About this exercise
Pick each line containing "mathrm" out of the records.

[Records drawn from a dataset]
══════════════════════════════
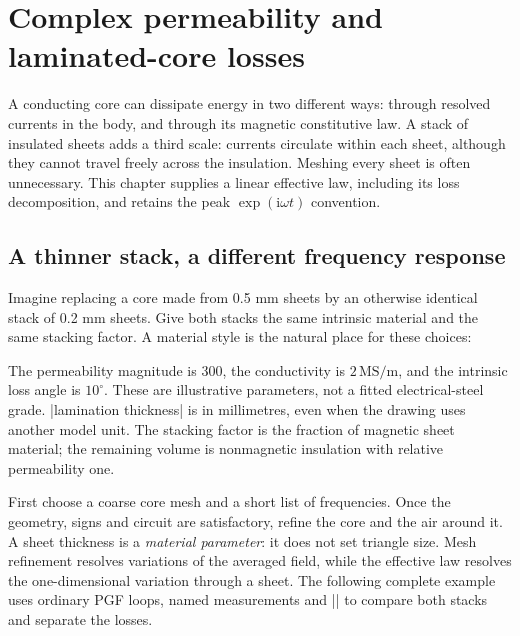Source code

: \section{Complex permeability and laminated-core losses}
\label{sec:losses}

A conducting core can dissipate energy in two different ways: through resolved
currents in the body, and through its magnetic constitutive law. A stack of
insulated sheets adds a third scale: currents circulate within each sheet,
although they cannot travel freely across the insulation. Meshing every sheet
is often unnecessary. This chapter supplies a linear effective law, including
its loss decomposition, and retains the peak $\exp(\mathrm i\omega t)$ convention.

\subsection{A thinner stack, a different frequency response}
Imagine replacing a core made from 0.5 mm sheets by an otherwise identical
stack of 0.2 mm sheets. Give both stacks the same intrinsic material and the
same stacking factor. A material style is the natural place for these choices:
\begin{codeexample}
\end{codeexample}
The permeability magnitude is 300, the conductivity is $2\,\mathrm{MS/m}$,
and the intrinsic loss angle is $10^\circ$. These are illustrative parameters,
not a fitted electrical-steel grade. |lamination thickness| is in millimetres,
even when the drawing uses another model unit. The stacking factor is the
fraction of magnetic sheet material; the remaining volume is nonmagnetic
insulation with relative permeability one.

First choose a coarse core mesh and a short list of frequencies. Once the
geometry, signs and circuit are satisfactory, refine the core and the air
around it. A sheet thickness is a \emph{material parameter}: it does not set
triangle size. Mesh refinement resolves variations of the averaged field,
while the effective law resolves the one-dimensional variation through a sheet.
The following complete example uses ordinary PGF loops, named measurements
and |\femmresultplot| to compare both stacks and separate the losses.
══════════════════════════════
Output for this exercise
its loss decomposition, and retains the peak $\exp(\mathrm i\omega t)$ convention.
The permeability magnitude is 300, the conductivity is $2\,\mathrm{MS/m}$,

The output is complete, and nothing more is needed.